As a point of vital contrast, it is worth remarking that two months after the UC Davis pepper-spray incident, on 19 January 2012, a far more massive and militarised display of police force/violence occurred at my home campus of UC Riverside (about one hour east of Los Angeles), in which students were actually shot with ‘less than lethal’ police pellets during mass protests at the UC Regents 2 meeting. (Significant protests have marked virtually every recent ‘public’ meeting of the Regents, in large part due to their consistent, majority-based endorsement of incremental increases in student fees/tuition, which have more than doubled the normative cost of UC schooling in less than a decade.)
During the January meeting at the Riverside campus, UC police were mobilised from every UC campus, other than Davis and Merced, and were supplemented by officers from the City of Riverside Police Department and Riverside County’s Sheriff Department. Police helicopters periodically circled over the protest, and officers took what seemed to be sniper positions at strategic points atop campus buildings. The climate throughout the day of protests was thick with the police presence, and the pageantry of political intimidation amounted to a massive show of force against the students, faculty, staff and ordinary people who made up the crowd. The police demonstration posed a rather stunning contrast to the protest’s well-disciplined adherence to tactics of ‘non-violence’. (By way of definition, I do not consider loud chants, intense and vitriolic protest rhetoric, militant refusal to disperse an alleged ‘unlawful assembly’ or sit-down blockades to constitute ‘violence’; furthermore, even if one wishes to perform the academic gymnastics of labelling such activities as forms of discursive, symbolic, existential and/or immanent violence, they are certainly not of a kind remotely comparable to the aforementioned marshalling of legitimated state violence.) Yet, for reasons I will attempt to explain, we should not be surprised that UC Riverside’s scene of police repression – images of which are also easily accessible via email listservs, YouTube videos, Facebook photos, and the like – has not attracted remotely the kind of attention and righteous indignation as the matter at UC Davis.

UC police militarisation at UC Riverside, 19 January 2012 (photo: author’s own)

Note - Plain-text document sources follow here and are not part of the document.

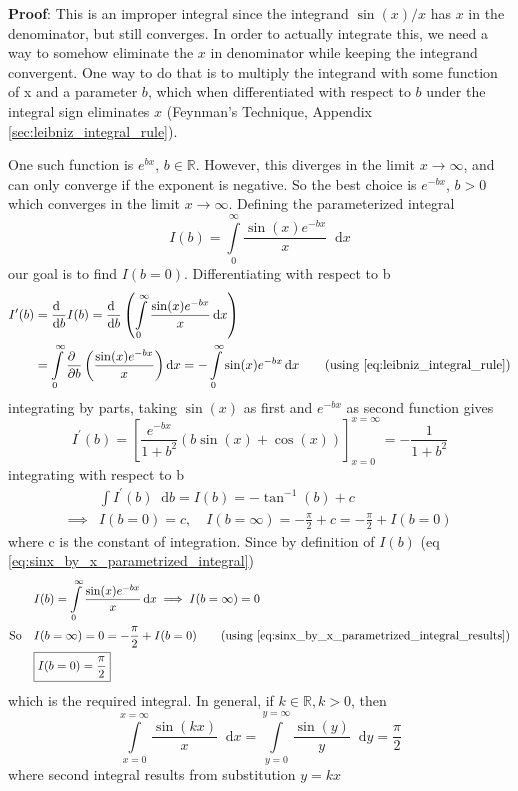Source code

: \documentclass[11pt, a4paper]{article}
\newcommand{\eqrefnp}[1]{\textup{\ref{#1}}}  %
\newcommand{\primed}[1]{#1^{\prime}}
\newcommand{\diff}{\mathop{}\!\mathrm{d}}
\newcommand{\dx}{\diff x}
\newcommand{\dy}{\diff y}
\newcommand{\derv}[1]{\frac{\diff \hfill}{\diff #1}}	%
\newcommand{\dervb}[2]{\derv{#1} \left(#2\right)}  %
\newcommand{\pdiff}{\mathop{}\!\mathrm{\partial}} %
\newcommand{\pderv}[1]{\frac{\pdiff \hfill}{\pdiff #1}}	%
\newcommand{\pdervb}[2]{\pderv{#1} \left(#2\right)}  %
\newcommand{\dint}[2]{\int \limits_{#1}^{#2}}  %
\newcommand{\intzerotoinfty}{\dint{0}{\infty}}	%
\begin{document}
	\vspace{4pt}
	\textbf{Proof}: \cite{herman2016fourieranalysis} This is an improper integral since the integrand $\sin(x) / x$ has $x$ in the denominator, but still converges. In order to actually integrate this, we need a way to somehow eliminate the $x$ in denominator while keeping the integrand convergent. One way to do that is to multiply the integrand with some function of x and a parameter $b$, which when differentiated with respect to $b$ under the integral sign eliminates $x$ (Feynman's Technique, Appendix \ref{sec:leibniz_integral_rule}).
	
	One such function is $e^{bx}$, $b \in \mathbb{R}$. However, this diverges in the limit $x \to \infty$, and can only converge if the exponent is negative. So the best choice is $e^{-bx}$, $b > 0$ which converges in the limit $x \to \infty$. Defining the parameterized integral
	\begin{equation}\label{eq:sinx_by_x_parametrized_integral}
		I(b) = \intzerotoinfty \frac{\sin(x) e^{-bx}}{x} \dx
	\end{equation}
	our goal is to find $I(b=0)$. Differentiating with respect to b
	\begin{align*}
		\primed{I}(b) & = \derv{b}I(b) = \dervb{b}{\intzerotoinfty \frac{\sin(x) e^{-bx}}{x} \dx} \\
		& = \intzerotoinfty \pdervb{b}{\frac{\sin(x) e^{-bx}}{x}} \dx = -\intzerotoinfty \sin(x) e^{-bx} \dx \tag{using \eqrefnp{eq:leibniz_integral_rule}}
	\end{align*}
	integrating by parts, taking $\sin(x)$ as first and $e^{-bx}$ as second function gives
	\begin{equation*}
		\primed{I}(b) = \left[\frac{e^{-bx}}{1 + b^{2}} \left(b\sin(x) + \cos(x)\right)\right]_{x=0}^{x=\infty} = -\frac{1}{1 + b^{2}}
	\end{equation*}
	integrating with respect to b
	\begin{align}
		& \int \primed{I}(b) \diff b = I(b) = -\tan^{-1}(b) + c \nonumber \\
		\implies & I(b=0) = c, \quad I(b=\infty) = -\frac{\pi}{2} + c = -\frac{\pi}{2} + I(b=0) \label{eq:sinx_by_x_parametrized_integral_results}
	\end{align}
	where c is the constant of integration. Since by definition of $I(b)$ (eq \eqrefnp{eq:sinx_by_x_parametrized_integral})
	\begin{align*}
		& I(b) = \intzerotoinfty \frac{\sin(x) e^{-bx}}{x} \dx \implies I(b=\infty) = 0 \\
		\text{So} \quad & I(b=\infty) = 0 = -\frac{\pi}{2} + I(b=0) \tag{using \eqrefnp{eq:sinx_by_x_parametrized_integral_results}} \\
		& \boxed{I(b=0) = \frac{\pi}{2}}
	\end{align*}
	which is the required integral. In general, if $k \in \mathbb{R}, k > 0$, then
	\begin{equation}\label{eq:int_sinkx_by_x}
		\int \limits_{x=0}^{x=\infty} \frac{\sin(kx)}{x} \dx = \int \limits_{y=0}^{y=\infty} \frac{\sin(y)}{y} \dy = \frac{\pi}{2}
	\end{equation}
	where second integral results from substitution $y=kx$
\end{document}
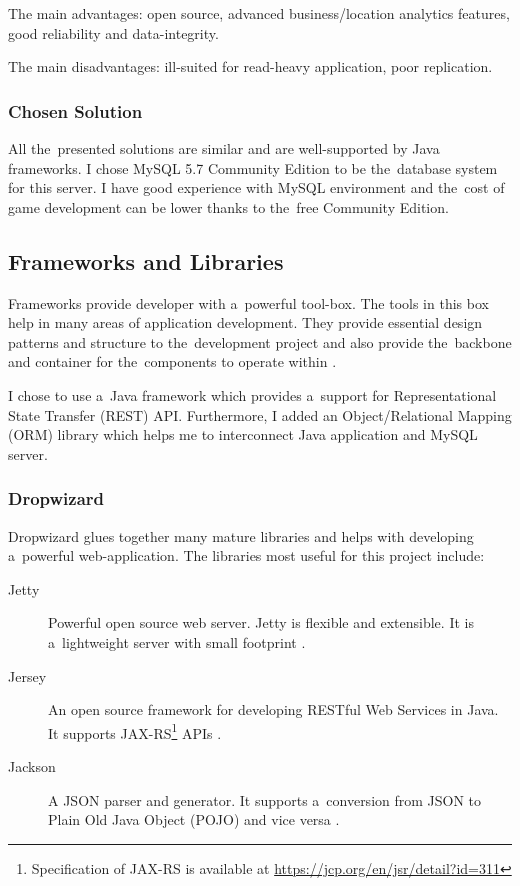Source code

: 		The main advantages: open source, advanced business/location analytics features, good reliability and data-integrity.
		
		The main disadvantages: ill-suited for read-heavy application, poor replication.
				
		\subsubsection*{Chosen Solution}
		All the~presented solutions are similar and are well-supported by Java frameworks. I chose MySQL 5.7 Community Edition to be the~database system for this server. I have good experience with MySQL environment and the~cost of game development can be lower thanks to the~free Community Edition. 
		
	\subsection{Frameworks and Libraries}
	Frameworks provide developer with a~powerful tool-box. The tools in this box help in many areas of application development. They provide essential design patterns and structure to the~development project and also provide the~backbone and container for the~components to operate within \cite{frameworks}.
	
	I chose to use a~Java framework which provides a~support for Representational State Transfer (REST) API. Furthermore, I added an Object/Relational Mapping (ORM) library which helps me to interconnect Java application and MySQL server.
	
		\subsubsection*{Dropwizard}
		Dropwizard \cite{dropwizard} glues together many mature libraries and helps with developing a~powerful web-application. The libraries most useful for this project include:
		\begin{description}
			\item[Jetty] Powerful open source web server. Jetty is flexible and extensible. It is a~lightweight server with small footprint \cite{jetty}.
			\item[Jersey] An open source framework for developing RESTful Web Services in Java. It supports JAX-RS\footnote{Specification of JAX-RS is available at \url{https://jcp.org/en/jsr/detail?id=311}} APIs \cite{jersey}.
			\item[Jackson] A JSON parser and generator. It supports a~conversion from JSON to Plain Old Java Object (POJO) and vice versa \cite{jackson}.			
		\end{description}
			
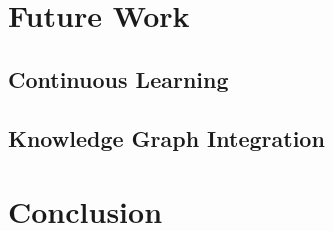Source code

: \section{Future Work}

\subsection{Continuous Learning}

\subsection{Knowledge Graph Integration}

\section{Conclusion}
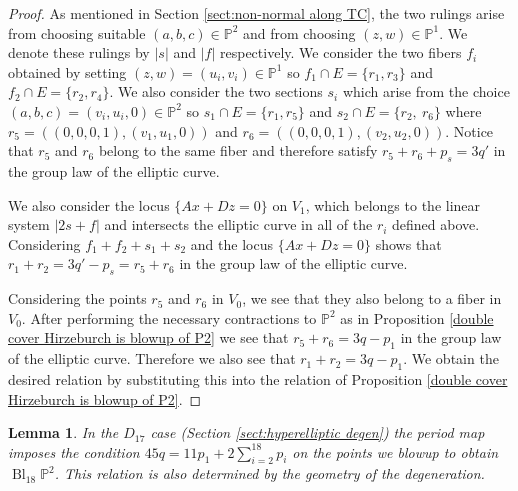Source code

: \documentclass[a4paper]{amsart}
\theoremstyle{definition}
\theoremstyle{plain}
\newtheorem{lemma}[defn]{Lemma}
\theoremstyle{remark}
\newcommand{\PS}{\mathbb{P}}
\begin{document}
\begin{proof}
As mentioned in Section \ref{sect:non-normal along TC}, the two rulings arise from choosing suitable $(a,b,c)\in\PS^2$ and from choosing $(z,w)\in\PS^1$. We denote these rulings by $|s|$ and $|f|$ respectively. We consider the two fibers $f_i$ obtained by setting $(z,w)=(u_i,v_i)\in\PS^1$ so $f_1\cap E=\{r_1,r_3\}$ and $f_2\cap E=\{r_2,r_4\}$. We also consider the two sections $s_i$ which arise from the choice $(a,b,c)=(v_i,u_i,0)\in\PS^2$ so $s_1\cap E=\{r_1,r_5\}$ and $s_2\cap E=\{r_2,\ r_6\}$ where $r_5=((0,0,0,1),(v_1,u_1,0))$ and $r_6=((0,0,0,1),(v_2,u_2,0))$. Notice that $r_5$ and $r_6$ belong to the same fiber and therefore satisfy $r_5+r_6+p_s=3q'$ in the group law of the elliptic curve.

We also consider the locus $\{Ax+Dz=0\}$ on $V_1$, which belongs to the linear system $|2s+f|$ and intersects the elliptic curve in all of the $r_i$ defined above. Considering $f_1+f_2+s_1+s_2$ and the locus $\{Ax+Dz=0\}$ shows that $r_1+r_2=3q'-p_s=r_5+r_6$ in the group law of the elliptic curve. 

Considering the points $r_5$ and $r_6$ in $V_0$, we see that they also belong to a fiber in $V_0$. After performing the necessary contractions to $\PS^2$ as in Proposition \ref{double cover Hirzeburch is blowup of P2} we see that $r_5+r_6=3q-p_1$ in the group law of the elliptic curve. Therefore we also see that $r_1+r_2=3q-p_1$. We obtain the desired relation by substituting this into the relation of Proposition \ref{double cover Hirzeburch is blowup of P2}.
\end{proof}

\begin{lemma}
In the $D_{17}$ case (Section \ref{sect:hyperelliptic degen}) the period map imposes the condition $45q=11p_1+2\sum_{i=2}^{18}p_i$ on the points we blowup to obtain $\operatorname{Bl}_{18}\PS^2$. This relation is also determined by the geometry of the degeneration.
\end{lemma}
\end{document}
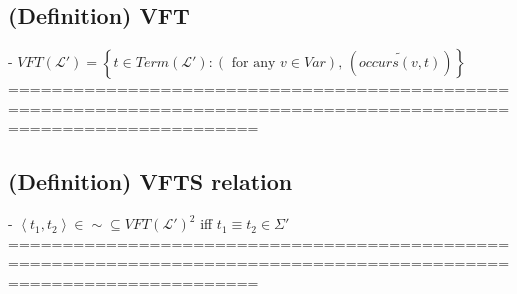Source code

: \documentclass{book}
\newcommand{\pnot}[1]{\widetilde{#1}}
\newcommand{\txtforall}[2]{\left(\text{ for any }#1\right)\text{, }\left(#2\right)}
\newcommand{\occurs}[2]{occurs(#1, #2)}
\newcommand{\set}[1]{\left\{ #1 \right\}}
\newcommand{\seq}[1]{\left\langle #1 \right\rangle}
\begin{document}
\subsection{(Definition) VFT}
	- $VFT(\mathcal{L}') = \set{t \in Term(\mathcal{L}'): \txtforall{v \in Var}{\pnot{\occurs{v}{t}}}}$ \\
	===================================================================================================================
\subsection{(Definition) VFTS relation}
	- $\seq{t_1, t_2} \in \sim \subseteq VFT(\mathcal{L}')^2$ iff $t_1 \equiv t_2 \in \Sigma'$ \\
	===================================================================================================================
\end{document}
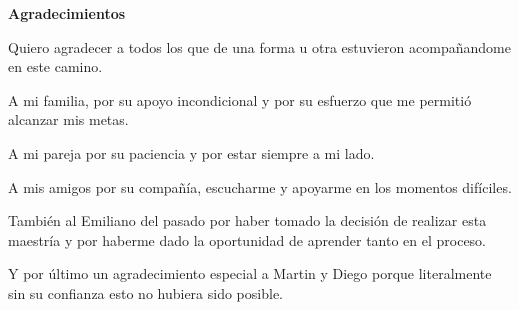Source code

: \thispagestyle{empty}

\begin{center}
    \Large\bfseries Agradecimientos
\end{center}
\vspace{1cm}

Quiero agradecer a todos los que de una forma u otra estuvieron acompañandome en este camino.\newline

A mi familia, por su apoyo incondicional y por su esfuerzo que me permitió alcanzar mis metas.\newline

A mi pareja por su paciencia y por estar siempre a mi lado. \newline

A mis amigos por su compañía, escucharme y apoyarme en los momentos difíciles. \newline

También al Emiliano del pasado por haber tomado la decisión de 
realizar esta maestría y por haberme dado la oportunidad de aprender tanto en el proceso. \newline

Y por último un agradecimiento especial a Martin y Diego porque 
literalmente sin su confianza esto no hubiera sido posible.
\newpage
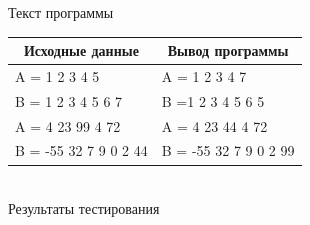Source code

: \documentclass[a4paper,14pt]{extarticle}
\begin{document}

\begin{center}
Текст программы\\
\vspace{0.6cm}
\begin{tabular}{|l|l|}
\hline
\multicolumn{1}{|c|}{Исходные данные}& \multicolumn{1}{|c|}{Вывод программы}\\
\hline
A = 1 2 3 4 5 & A = 1 2 3 4 7 \\
B = 1 2 3 4 5 6 7 & B =1 2 3 4 5 6 5 \\
\hline
A = 4 23 99 4 72 & A = 4 23 44 4 72 \\
B = -55 32 7 9 0 2 44 & B = -55 32 7 9 0 2 99 \\
\hline
\end{tabular}\\
\vspace{0.3cm}
Результаты тестирования
\end{center}
\end{document}
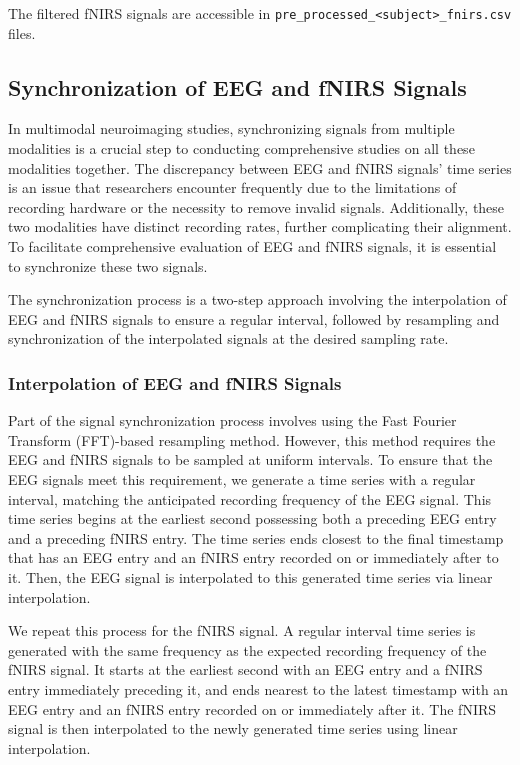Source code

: The filtered fNIRS signals are accessible in \texttt{pre\_processed\_<subject>\_fnirs.csv} files.

\subsection{Synchronization of EEG and fNIRS Signals}

In multimodal neuroimaging studies, synchronizing signals from multiple modalities is a crucial step to conducting comprehensive studies on all these modalities together. The discrepancy between EEG and fNIRS signals' time series is an issue that researchers encounter frequently due to the limitations of recording hardware or the necessity to remove invalid signals. Additionally, these two modalities have distinct recording rates, further complicating their alignment. To facilitate comprehensive evaluation of EEG and fNIRS signals, it is essential to synchronize these two signals.

The synchronization process is a two-step approach involving the interpolation of EEG and fNIRS signals to ensure a regular interval, followed by resampling and synchronization of the interpolated signals at the desired sampling rate.

\subsubsection{Interpolation of EEG and fNIRS Signals}

Part of the signal synchronization process involves using the Fast Fourier Transform (FFT)-based resampling method. However, this method requires the EEG and fNIRS signals to be sampled at uniform intervals. To ensure that the EEG signals meet this requirement, we generate a time series with a regular interval, matching the anticipated recording frequency of the EEG signal. This time series begins at the earliest second possessing both a preceding EEG entry and a preceding fNIRS entry. The time series ends closest to the final timestamp that has an EEG entry and an fNIRS entry recorded on or immediately after to it. Then, the EEG signal is interpolated to this generated time series via linear interpolation.

We repeat this process for the fNIRS signal. A regular interval time series is generated with the same frequency as the expected recording frequency of the fNIRS signal. It starts at the earliest second with an EEG entry and a fNIRS entry immediately preceding it, and ends nearest to the latest timestamp with an EEG entry and an fNIRS entry recorded on or immediately after it. The fNIRS signal is then interpolated to the newly generated time series using linear interpolation.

Rather than stagnate in the discourse of righteous outrage that is almost reflexively spurred by such events, it may be more useful to pose questions: for example, is it possible that the entwined narratives of moral outrage and institutional (university/police) accountability surrounding UC Davis and other select police spectacles are part of a common-sense conspiracy of silence regarding the where/when/why (and not merely the how) of state and racist violence writ large?
Beyond police brutality
We should be clear: the UC Davis police used caustic ‘non-lethal’ spray on student protesters because they could. The institutional entitlement to use such force, however ill advised it may seem in hindsight, is neither incidental nor ad hoc; it is systemic, legally supported and absolutely normal. As we approach the twentieth anniversary of the acquittal of five Los Angeles Police Department (LAPD) officers’ street torture of Rodney King, it is urgent to once again examine how police violence shapes our everyday realities in different and contradictory ways. 3
The public response to the display of police violence at UC Davis has predictably been characterised by a combination of righteous outrage and institutional shaming, accompanied by somewhat more muted and unconvincing, though equally predictable, defences of the UC Davis police department and chancellor. Two facts are not in question: first, the campus deployed an armed police force to squash a conventional act of civil disobedience that was, in the recent historical scheme of things, quite institutionally polite and undisruptive; and, second, that same armed police force was authorised to use non-lethal weapons on non- violent student protesters. (We must also remember that the spraying of such chemicals has been known to cause death in many instances.)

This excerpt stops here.